During the removal proceedings, Robleto sought relief from removal by (1) submitting a new application for asylum, (2) applying for withholding of removal under section 241(b)(3) of the INA and the Convention Against Torture ("CAT"), and (3) seeking to adjust his status under section 209(b) of the INA in connection with a waiver of inadmissibility under section 209(c). 8 U.S.C. § 1159(b)-(c).

On August 23, 2006, an Immigration Judge ("IJ") ruled that Robleto was ineligible to apply for adjustment of status under section 209(b) because that section was available only to asylees, and not lawful permanent residents such as Robleto.

Following several continuances, Robleto appeared before an IJ on December 5, 2006. He testified that his father and brother were employees in the Somoza government, and that he worked as a mechanic in the government's "General Customs" division. All three of them lost their jobs when the Sandinistas took control of the government. Robleto testified that he was unable to find gainful employment after he was fired, but admitted that he did not look for work in the private sector.

Other than losing his job, Robleto did not allege that he suffered actual persecution by the Sandinistas. Robleto's mother testified generally that the Sandinistas harassed the entire family due to their association with the Somoza government, but she failed to identify any specific persecution suffered by Robleto. Robleto's brother, Sergio, however, was detained by the Sandinistas for several hours in 1981 based on suspicions that he was involved with a school bombing. Another brother, Alvaro, was also detained by the Sandinistas in 1982, and was beaten and tortured. Robleto further testified that he is related to Eden Pastora, a famous anti-Sandinista leader.

Noting the 2006 reelection of Sandinista leader, Daniel Ortega, Robleto testified that he feared returning to Nicaragua. He alleged that the government would think he was an American spy, but cited no basis for this fear. He also failed to produce evidence that the current democratically-elected administration was persecuting former Somoza-government employees or members of Robleto's family. In fact, he testified that several aunts and uncles from both sides of his family, and at least one grandparent, still live in Nicaragua, and his mother testified that she and her husband had gone back to visit since leaving in the 1980s.
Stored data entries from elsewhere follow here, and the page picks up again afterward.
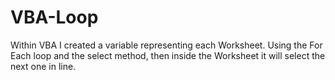 # VBA-Loop
Within VBA I created a variable representing each Worksheet. Using the For Each loop and the select method, then inside the Worksheet it will select the next one in line.
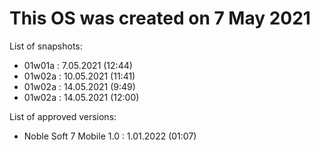 # This OS was created on 7 May 2021
List of snapshots:

- 01w01a : 7.05.2021 (12:44)
- 01w02a : 10.05.2021 (11:41)
- 01w02a : 14.05.2021 (9:49)
- 01w02a : 14.05.2021 (12:00)

List of approved versions:

- Noble Soft 7 Mobile 1.0 : 1.01.2022 (01:07)
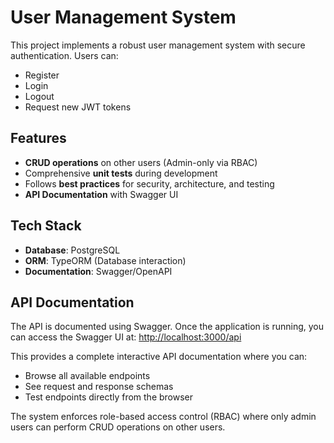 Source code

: # User Management System  

This project implements a robust user management system with secure authentication. Users can:  

- Register  
- Login  
- Logout  
- Request new JWT tokens  

## Features  

- **CRUD operations** on other users (Admin-only via RBAC)  
- Comprehensive **unit tests** during development  
- Follows **best practices** for security, architecture, and testing  
- **API Documentation** with Swagger UI

## Tech Stack  

- **Database**: PostgreSQL  
- **ORM**: TypeORM (Database interaction)  
- **Documentation**: Swagger/OpenAPI

## API Documentation

The API is documented using Swagger. Once the application is running, you can access the Swagger UI at:
[http://localhost:3000/api](http://localhost:3000/api)

This provides a complete interactive API documentation where you can:

- Browse all available endpoints
- See request and response schemas
- Test endpoints directly from the browser

The system enforces role-based access control (RBAC) where only admin users can perform CRUD operations on other users.
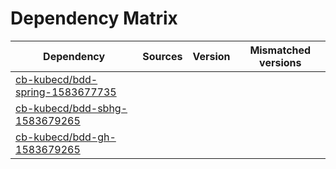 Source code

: # Dependency Matrix

Dependency | Sources | Version | Mismatched versions
---------- | ------- | ------- | -------------------
[cb-kubecd/bdd-spring-1583677735](https://github.com/cb-kubecd/bdd-spring-1583677735.git) |  | []() | 
[cb-kubecd/bdd-sbhg-1583679265](https://github.com/cb-kubecd/bdd-sbhg-1583679265.git) |  | []() | 
[cb-kubecd/bdd-gh-1583679265](https://github.com/cb-kubecd/bdd-gh-1583679265.git) |  | []() | 
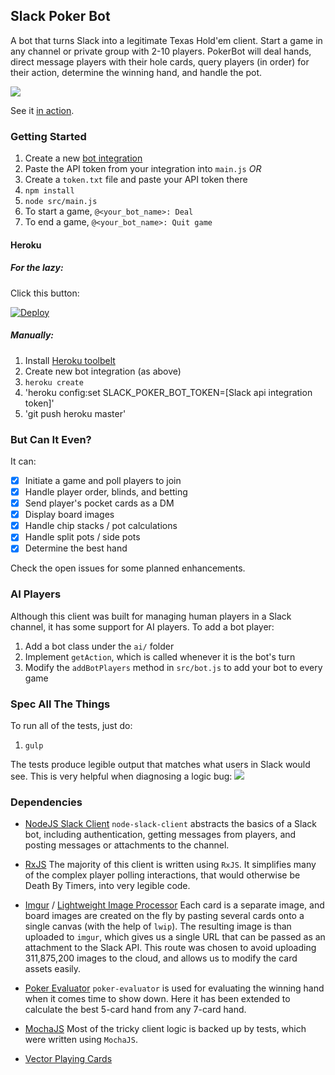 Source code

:## Slack Poker Bot
A bot that turns Slack into a legitimate Texas Hold'em client. Start a game in any channel or private group with 2-10 players. PokerBot will deal hands, direct message players with their hole cards, query players (in order) for their action, determine the winning hand, and handle the pot.

![](https://s3.amazonaws.com/f.cl.ly/items/1T1a021M3w0W0Y2b0n3Z/Image%202015-08-08%20at%205.45.31%20PM.png)

See it [in action](http://cl.ly/2G3D0B24201O).

### Getting Started
1. Create a new [bot integration](https://my.slack.com/services/new/bot)
1. Paste the API token from your integration into `main.js` _OR_
1. Create a `token.txt` file and paste your API token there
1. `npm install`
1. `node src/main.js`
1. To start a game, `@<your_bot_name>: Deal`
1. To end a game, `@<your_bot_name>: Quit game`

#### Heroku

##### For the lazy:
Click this button:

[![Deploy](https://www.herokucdn.com/deploy/button.png)](https://heroku.com/deploy)

##### Manually:
1. Install [Heroku toolbelt](https://devcenter.heroku.com/articles/getting-started-with-nodejs#set-up)
1. Create new bot integration (as above)
1. `heroku create`
1. 'heroku config:set SLACK_POKER_BOT_TOKEN=[Slack api integration token]'
1. 'git push heroku master'

### But Can It Even?
It can:
- [x] Initiate a game and poll players to join
- [x] Handle player order, blinds, and betting
- [x] Send player's pocket cards as a DM
- [x] Display board images
- [x] Handle chip stacks / pot calculations
- [x] Handle split pots / side pots
- [x] Determine the best hand

Check the open issues for some planned enhancements.

### AI Players
Although this client was built for managing human players in a Slack channel, it has some support for AI players. To add a bot player:

1. Add a bot class under the `ai/` folder
1. Implement `getAction`, which is called whenever it is the bot's turn
1. Modify the `addBotPlayers` method in `src/bot.js` to add your bot to every game

### Spec All The Things
To run all of the tests, just do:

1. `gulp`

The tests produce legible output that matches what users in Slack would see. This is very helpful when diagnosing a logic bug:
![](https://s3.amazonaws.com/f.cl.ly/items/2T2c472a3M390J2T2t3I/Image%202015-07-23%20at%202.26.12%20PM.png)

### Dependencies
* [NodeJS Slack Client](https://github.com/slackhq/node-slack-client)
`node-slack-client` abstracts the basics of a Slack bot, including authentication, getting messages from players, and posting messages or attachments to the channel.

* [RxJS](https://github.com/Reactive-Extensions/RxJS)
The majority of this client is written using `RxJS`. It simplifies many of the complex player polling interactions, that would otherwise be Death By Timers, into very legible code.

* [Imgur](https://github.com/kaimallea/node-imgur) / [Lightweight Image Processor](https://github.com/EyalAr/lwip)
Each card is a separate image, and board images are created on the fly by pasting several cards onto a single canvas (with the help of  `lwip`). The resulting image is than uploaded to `imgur`, which gives us a single URL that can be passed as an attachment to the Slack API. This route was chosen to avoid uploading 311,875,200 images to the cloud, and allows us to modify the card assets easily.

* [Poker Evaluator](https://github.com/chenosaurus/poker-evaluator)
`poker-evaluator` is used for evaluating the winning hand when it comes time to show down. Here it has been extended to calculate the best 5-card hand from any 7-card hand.

* [MochaJS](http://mochajs.org/)
Most of the tricky client logic is backed up by tests, which were written using `MochaJS`.

* [Vector Playing Cards](https://code.google.com/p/vector-playing-cards/)
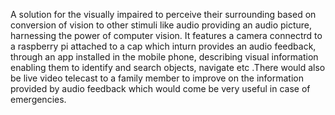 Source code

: A solution for the visually impaired to perceive their surrounding based on conversion of vision to other stimuli like audio providing an audio picture, harnessing the power of computer vision. It features a camera connectrd to a raspberry pi attached to a cap which inturn provides an audio feedback, through an app installed in the mobile phone, describing visual information enabling them to identify and search objects, navigate etc .There would also be live video telecast to a family member to improve on the information provided by audio feedback which would come be very useful in case of emergencies. 
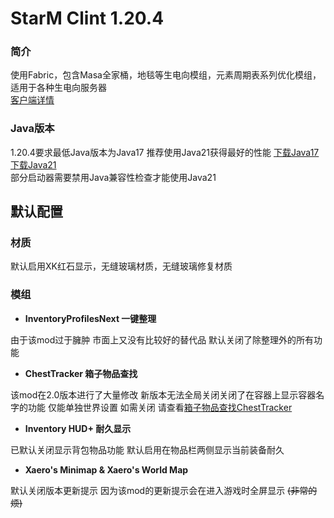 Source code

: # StarM Clint 1.20.4 
### 简介
使用Fabric，包含Masa全家桶，地毯等生电向模组，元素周期表系列优化模组，适用于各种生电向服务器<br>
[客户端详情](https://starm.team/#/downloads/mc/clientinfo/1.20.4)

### Java版本

1.20.4要求最低Java版本为Java17 推荐使用Java21获得最好的性能 [下载Java17](https://www.oracle.com/cn/java/technologies/downloads/#java17) [下载Java21](https://www.oracle.com/cn/java/technologies/downloads/#java21) <br> 部分启动器需要禁用Java兼容性检查才能使用Java21

## 默认配置

### 材质  

默认启用XK红石显示，无缝玻璃材质，无缝玻璃修复材质

### 模组

- **InventoryProfilesNext 一键整理**

由于该mod过于臃肿 市面上又没有比较好的替代品 默认关闭了除整理外的所有功能

- **ChestTracker 箱子物品查找**

该mod在2.0版本进行了大量修改 新版本无法全局关闭关闭了在容器上显示容器名字的功能 仅能单独世界设置 如需关闭 请查看[箱子物品查找ChestTracker](../modconfig/ChestTracker.md)

- **Inventory HUD+ 耐久显示**

已默认关闭显示背包物品功能 默认启用在物品栏两侧显示当前装备耐久

- **Xaero's Minimap & Xaero's World Map**

默认关闭版本更新提示 因为该mod的更新提示会在进入游戏时全屏显示 <s>(非常的烦)</s>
Citing, among other things, Robleto's aggravated felony, the IJ denied Robleto's application for asylum.1 The IJ also denied his application for withholding based on his failure to establish past persecution or a well-founded fear of persecution, and ordered him removed to Nicaragua.

B. BIA Decision

On March 27, 2007, the BIA dismissed Robleto's appeal from the IJ's decision finding him removable as charged and denying his applications for relief. The BIA held that the IJ properly pretermitted Robleto's new asylum application based on his aggravated felony conviction, and concluded that Robleto failed to establish that he was entitled to withholding of removal. The BIA rejected Robleto's contentions that he retained the status of an asylee, and that such status entitled him to a presumption of a well-founded fear of persecution. Noting that his original asylum application contained no allegation of past persecution, the BIA held that a prior grant of asylum was insufficient to establish the presumption. The BIA noted that Robleto presented no evidence that he would be of any interest to the current administration, or that it otherwise persecuted former Somoza-government employees or relatives of former government employees. Accordingly, the BIA concluded that Robleto failed to establish a likelihood of future persecution in Nicaragua.

The BIA also concluded that Robleto's status was that of a lawful permanent resident, not an asylee, and that he retained that status until a final order of removal. Thus, it concluded that Robleto's request to apply for adjustment of status under section 209(b) in connection with a waiver of inadmissibility under section 209(c) "made no sense." Finally, the BIA concluded that Robleto's due process rights were not violated when the IJ denied his request for a continuance to obtain his immigration records because he failed to establish prejudice resulting from the denial.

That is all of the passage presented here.